Gold ring with rounded hoop, profile edging, and the ends formed like a capital with scrolls, foliage and palmette. These support the rectangular bezel with openwork frame, beaded surround and rosettes in the corners. The top and lower edge have a palmette with s-scrolls as ornament. Inside the frame stands the figure of Euterpe wearing a chiton and playing the double flute. On the reverse, at the lower bar of the niche, is the engraved maker’s name WIESE.

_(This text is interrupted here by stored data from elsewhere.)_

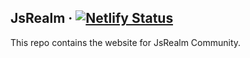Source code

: ## JsRealm &middot; [![Netlify Status](https://api.netlify.com/api/v1/badges/5518e31c-c099-45ea-b289-8c5f55535082/deploy-status)](https://app.netlify.com/sites/jsrealm/deploys)

This repo contains the website for JsRealm Community.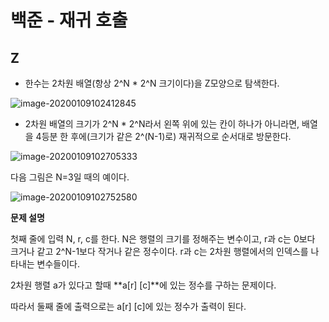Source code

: # 백준 - 재귀 호출

## Z

- 한수는 2차원 배열(항상 2^N * 2^N 크기이다)을 Z모양으로 탐색한다.

![image-20200109102412845](C:\Users\mgsty\AppData\Roaming\Typora\typora-user-images\image-20200109102412845.png)

- 2차원 배열의 크기가 2^N * 2^N라서 왼쪽 위에 있는 칸이 하나가 아니라면, 배열을 4등분 한 후에(크기가 같은 2^(N-1)로) 재귀적으로 순서대로 방문한다.

![image-20200109102705333](C:\Users\mgsty\AppData\Roaming\Typora\typora-user-images\image-20200109102705333.png)

다음 그림은 N=3일 때의 예이다.

![image-20200109102752580](C:\Users\mgsty\AppData\Roaming\Typora\typora-user-images\image-20200109102752580.png)

**문제 설명**

첫째 줄에 입력  N, r, c를 한다. N은 행렬의 크기를 정해주는 변수이고, r과 c는 0보다 크거나 같고 2^N-1보다 작거나 같은 정수이다. r과 c는 2차원 행렬에서의 인덱스를 나타내는 변수들이다.

2차원 행렬 a가 있다고 할때 **a[r] [c]**에 있는 정수를 구하는 문제이다. 

따라서 둘째 줄에 출력으로는 a[r] [c]에 있는 정수가 출력이 된다.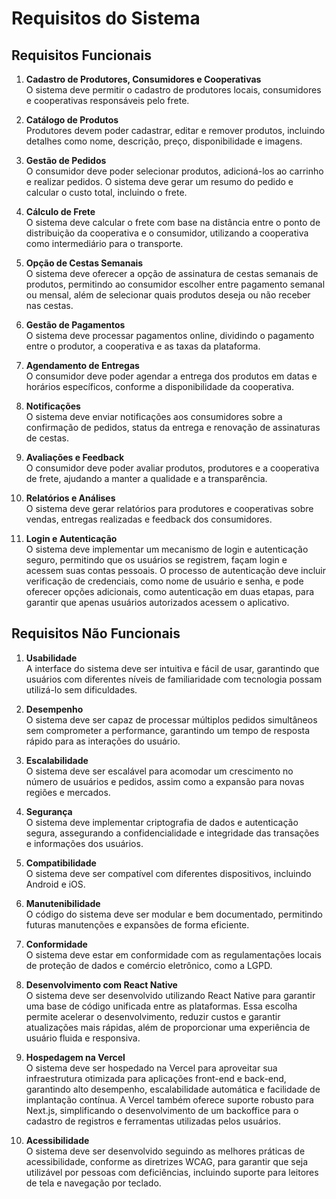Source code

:# Requisitos do Sistema

## Requisitos Funcionais

1. **Cadastro de Produtores, Consumidores e Cooperativas**  
   O sistema deve permitir o cadastro de produtores locais, consumidores e cooperativas responsáveis pelo frete.

2. **Catálogo de Produtos**  
   Produtores devem poder cadastrar, editar e remover produtos, incluindo detalhes como nome, descrição, preço, disponibilidade e imagens.

3. **Gestão de Pedidos**  
   O consumidor deve poder selecionar produtos, adicioná-los ao carrinho e realizar pedidos. O sistema deve gerar um resumo do pedido e calcular o custo total, incluindo o frete.

4. **Cálculo de Frete**  
   O sistema deve calcular o frete com base na distância entre o ponto de distribuição da cooperativa e o consumidor, utilizando a cooperativa como intermediário para o transporte.

5. **Opção de Cestas Semanais**  
   O sistema deve oferecer a opção de assinatura de cestas semanais de produtos, permitindo ao consumidor escolher entre pagamento semanal ou mensal, além de selecionar quais produtos deseja ou não receber nas cestas.

6. **Gestão de Pagamentos**  
   O sistema deve processar pagamentos online, dividindo o pagamento entre o produtor, a cooperativa e as taxas da plataforma.

7. **Agendamento de Entregas**  
   O consumidor deve poder agendar a entrega dos produtos em datas e horários específicos, conforme a disponibilidade da cooperativa.

8. **Notificações**  
   O sistema deve enviar notificações aos consumidores sobre a confirmação de pedidos, status da entrega e renovação de assinaturas de cestas.

9. **Avaliações e Feedback**  
   O consumidor deve poder avaliar produtos, produtores e a cooperativa de frete, ajudando a manter a qualidade e a transparência.

10. **Relatórios e Análises**  
    O sistema deve gerar relatórios para produtores e cooperativas sobre vendas, entregas realizadas e feedback dos consumidores.

11. **Login e Autenticação**  
    O sistema deve implementar um mecanismo de login e autenticação seguro, permitindo que os usuários se registrem, façam login e acessem suas contas pessoais. O processo de autenticação deve incluir verificação de credenciais, como nome de usuário e senha, e pode oferecer opções adicionais, como autenticação em duas etapas, para garantir que apenas usuários autorizados acessem o aplicativo.

## Requisitos Não Funcionais

1. **Usabilidade**  
   A interface do sistema deve ser intuitiva e fácil de usar, garantindo que usuários com diferentes níveis de familiaridade com tecnologia possam utilizá-lo sem dificuldades.

2. **Desempenho**  
   O sistema deve ser capaz de processar múltiplos pedidos simultâneos sem comprometer a performance, garantindo um tempo de resposta rápido para as interações do usuário.

3. **Escalabilidade**  
   O sistema deve ser escalável para acomodar um crescimento no número de usuários e pedidos, assim como a expansão para novas regiões e mercados.

4. **Segurança**  
   O sistema deve implementar criptografia de dados e autenticação segura, assegurando a confidencialidade e integridade das transações e informações dos usuários.

5. **Compatibilidade**  
   O sistema deve ser compatível com diferentes dispositivos, incluindo Android e iOS.

6. **Manutenibilidade**  
   O código do sistema deve ser modular e bem documentado, permitindo futuras manutenções e expansões de forma eficiente.

7. **Conformidade**  
   O sistema deve estar em conformidade com as regulamentações locais de proteção de dados e comércio eletrônico, como a LGPD.

8. **Desenvolvimento com React Native**  
   O sistema deve ser desenvolvido utilizando React Native para garantir uma base de código unificada entre as plataformas. Essa escolha permite acelerar o desenvolvimento, reduzir custos e garantir atualizações mais rápidas, além de proporcionar uma experiência de usuário fluida e responsiva.

9. **Hospedagem na Vercel**  
   O sistema deve ser hospedado na Vercel para aproveitar sua infraestrutura otimizada para aplicações front-end e back-end, garantindo alto desempenho, escalabilidade automática e facilidade de implantação contínua. A Vercel também oferece suporte robusto para Next.js, simplificando o desenvolvimento de um backoffice para o cadastro de registros e ferramentas utilizadas pelos usuários.

10. **Acessibilidade**  
    O sistema deve ser desenvolvido seguindo as melhores práticas de acessibilidade, conforme as diretrizes WCAG, para garantir que seja utilizável por pessoas com deficiências, incluindo suporte para leitores de tela e navegação por teclado.
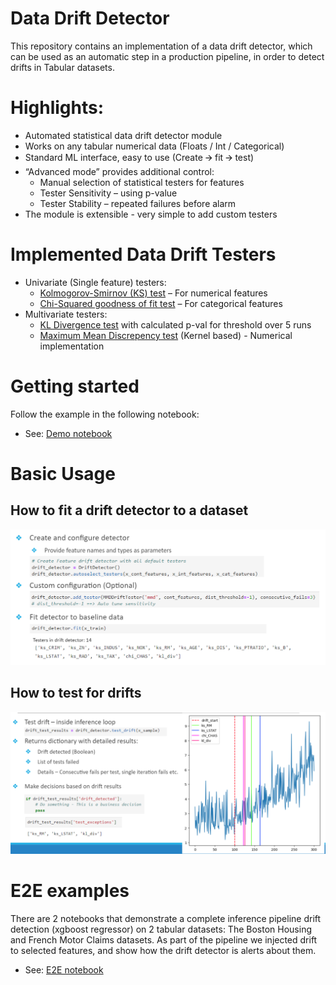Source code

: # Data Drift Detector 

This repository contains an implementation of a data drift detector, which can be used as an automatic step in a production pipeline, in order to detect drifts in Tabular datasets.

# Highlights:
- Automated statistical data drift detector module 
- Works on any tabular numerical data (Floats / Int / Categorical)
- Standard ML interface, easy to use (Create 🡪 fit 🡪 test)
- “Advanced mode” provides additional control:
  - Manual selection of statistical testers for features
  - Tester Sensitivity – using p-value
  - Tester Stability – repeated failures before alarm
- The module is extensible - very simple to add custom testers

# Implemented Data Drift Testers
- Univariate (Single feature) testers:
  - [Kolmogorov-Smirnov (KS) test](https://en.wikipedia.org/wiki/Kolmogorov%E2%80%93Smirnov_test) – For numerical features
  - [Chi-Squared goodness of fit test](https://en.wikipedia.org/wiki/Chi-squared_test) – For categorical  features
- Multivariate testers:
  - [KL Divergence test](https://en.wikipedia.org/wiki/Kullback%E2%80%93Leibler_divergence) with calculated p-val for threshold over 5 runs
  - [Maximum Mean Discrepency test](https://en.wikipedia.org/wiki/Kolmogorov%E2%80%93Smirnov_test) (Kernel based) - Numerical implementation

# Getting started
Follow the example in the following notebook:
- See: [Demo notebook](data_drift/data_drift_module_demo.ipynb)

# Basic Usage
## How to fit a drift detector to a dataset
![How to fit](data_drift/how_to_fit.png)

## How to test for drifts
![How to test](data_drift/how_2_test.png)

# E2E examples
There are 2 notebooks that demonstrate a complete inference pipeline drift detection (xgboost regressor) on 2 tabular datasets:
The Boston Housing  and French Motor Claims datasets.
As part of the pipeline we injected drift to selected features, and show how the drift detector is alerts about them.
-  See: [E2E notebook](data_drift/data_drift_module_demo.ipynb)



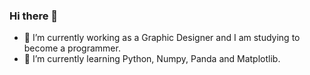 ### Hi there 👋
- 🔭 I’m currently working as a Graphic Designer and I am studying to become a programmer.
- 🌱 I’m currently learning Python, Numpy, Panda and Matplotlib.


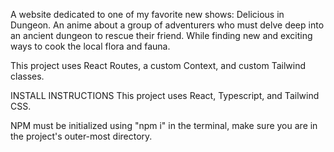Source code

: A website dedicated to one of my favorite new shows: Delicious in Dungeon. An anime about a group of adventurers who must delve deep into an ancient dungeon to rescue their friend. While finding new and exciting ways to cook the local flora and fauna.

This project uses React Routes, a custom Context, and custom Tailwind classes.

INSTALL INSTRUCTIONS
This project uses React, Typescript, and Tailwind CSS.

NPM must be initialized using "npm i" in the terminal, make sure you are in the project's outer-most directory.
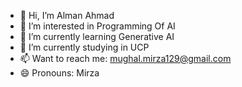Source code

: - 👋 Hi, I’m Alman Ahmad
- 👀 I’m interested in Programming Of AI
- 🌱 I’m currently learning Generative AI
- 💞️ I’m currently studying in UCP
- 📫 Want to reach me: mughal.mirza129@gmail.com
- 😄 Pronouns: Mirza

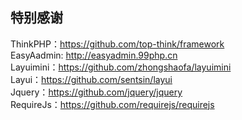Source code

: ## 特别感谢
ThinkPHP：https://github.com/top-think/framework <br/>
EasyAadmin: http://easyadmin.99php.cn <br/>
Layuimini：https://github.com/zhongshaofa/layuimini <br/>
Layui：https://github.com/sentsin/layui <br/>
Jquery：https://github.com/jquery/jquery <br/>
RequireJs：https://github.com/requirejs/requirejs <br/>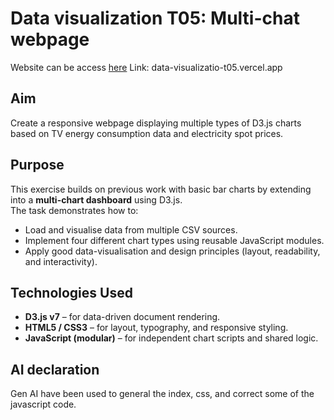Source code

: # Data visualization T05: Multi-chat webpage

Website can be access [here](https://data-visualizatio-t05.vercel.app/)
Link: data-visualizatio-t05.vercel.app 

## Aim
Create a responsive webpage displaying multiple types of D3.js charts based on TV energy consumption data and electricity spot prices.

## Purpose
This exercise builds on previous work with basic bar charts by extending into a **multi-chart dashboard** using D3.js.  
The task demonstrates how to:
- Load and visualise data from multiple CSV sources.
- Implement four different chart types using reusable JavaScript modules.
- Apply good data-visualisation and design principles (layout, readability, and interactivity).

## Technologies Used
- **D3.js v7** – for data-driven document rendering.
- **HTML5 / CSS3** – for layout, typography, and responsive styling.
- **JavaScript (modular)** – for independent chart scripts and shared logic.

## AI declaration
Gen AI have been used to general the index, css, and correct some of the javascript code.

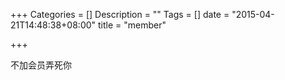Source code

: +++
Categories = []
Description = ""
Tags = []
date = "2015-04-21T14:48:38+08:00"
title = "member"

+++

不加会员弄死你


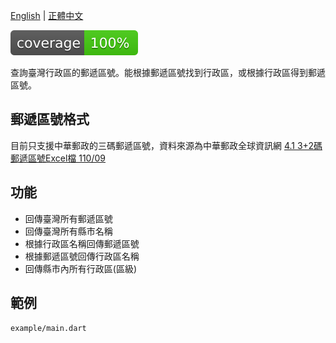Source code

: [English](https://github.com/yh-luo/taiwan_zip/blob/main/README.md) | [正體中文](https://github.com/yh-luo/taiwan_zip/blob/main/README_zhTW.md)

![coverage][coverage_badge]

查詢臺灣行政區的郵遞區號。能根據郵遞區號找到行政區，或根據行政區得到郵遞區號。

## 郵遞區號格式

目前只支援中華郵政的三碼郵遞區號，資料來源為中華郵政全球資訊網 [4.1 3+2碼郵遞區號Excel檔 110/09](https://www.post.gov.tw/post/internet/Download/index.jsp?ID=220306)

## 功能

* 回傳臺灣所有郵遞區號
* 回傳臺灣所有縣市名稱
* 根據行政區名稱回傳郵遞區號
* 根據郵遞區號回傳行政區名稱
* 回傳縣市內所有行政區(區級)

## 範例

`example/main.dart`

[coverage_badge]: https://github.com/yh-luo/taiwan_zip/blob/main/coverage_badge.svg
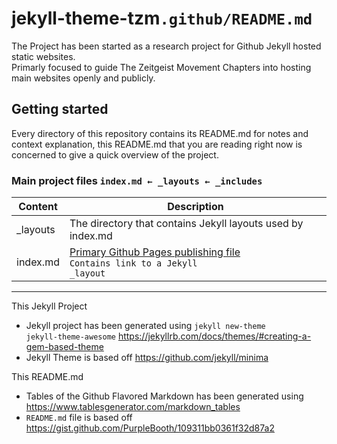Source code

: # jekyll-theme-tzm<code>.github/README.md</code>
The Project has been started as a research project for Github Jekyll hosted static websites. <br>
Primarly focused to guide The Zeitgeist Movement Chapters into hosting main websites openly and publicly.

## Getting started

Every directory of this repository contains its README.md for notes and context explanation, this README.md that you are reading right now is concerned to give a quick overview of the project.

### Main project files <code>index.md ← _layouts ← _includes</code>

| Content  | Description                                                                                   |
|----------|-----------------------------------------------------------------------------------------------|
| _layouts | The directory that contains Jekyll layouts used by index.md                                   |
| index.md | [Primary Github Pages publishing file][1] <br> <code>Contains link to a Jekyll _layout</code> |

[1]:https://blog.github.com/2016-12-09-publishing-with-github-pages-now-as-easy-as-1-2-3/


<hr>

This Jekyll Project
* Jekyll project has been generated using <code>jekyll new-theme jekyll-theme-awesome</code> https://jekyllrb.com/docs/themes/#creating-a-gem-based-theme
* Jekyll Theme is based off https://github.com/jekyll/minima

This README.md
* Tables of the Github Flavored Markdown has been generated using https://www.tablesgenerator.com/markdown_tables
* <code>README.md</code> file is based off https://gist.github.com/PurpleBooth/109311bb0361f32d87a2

Napoléon Bonaparte’s Egyptian campaign, excavations at Nineveh of Ancient Assyria, the founding of the Suez Canal – these events all inspired a renewed interest in antiquity in the nineteenth century. The single most influential event, however, that helped foster a new vocabulary among Paris jewelers was Emperor Napoléon III’s purchase in 1861 of the collection of the Vatican pawnbroker, Marchese Giovanni Pietro Campana. Installed in the Louvre, the Campana Collection comprised early Italian paintings, ancient sculpture, and 1,146 pieces of ancient jewelry. No wonder the 1867 Exposition Universelle sponsored by Napoléon III in Paris featured so prominently newly fashionable “archaeological-style” jewels.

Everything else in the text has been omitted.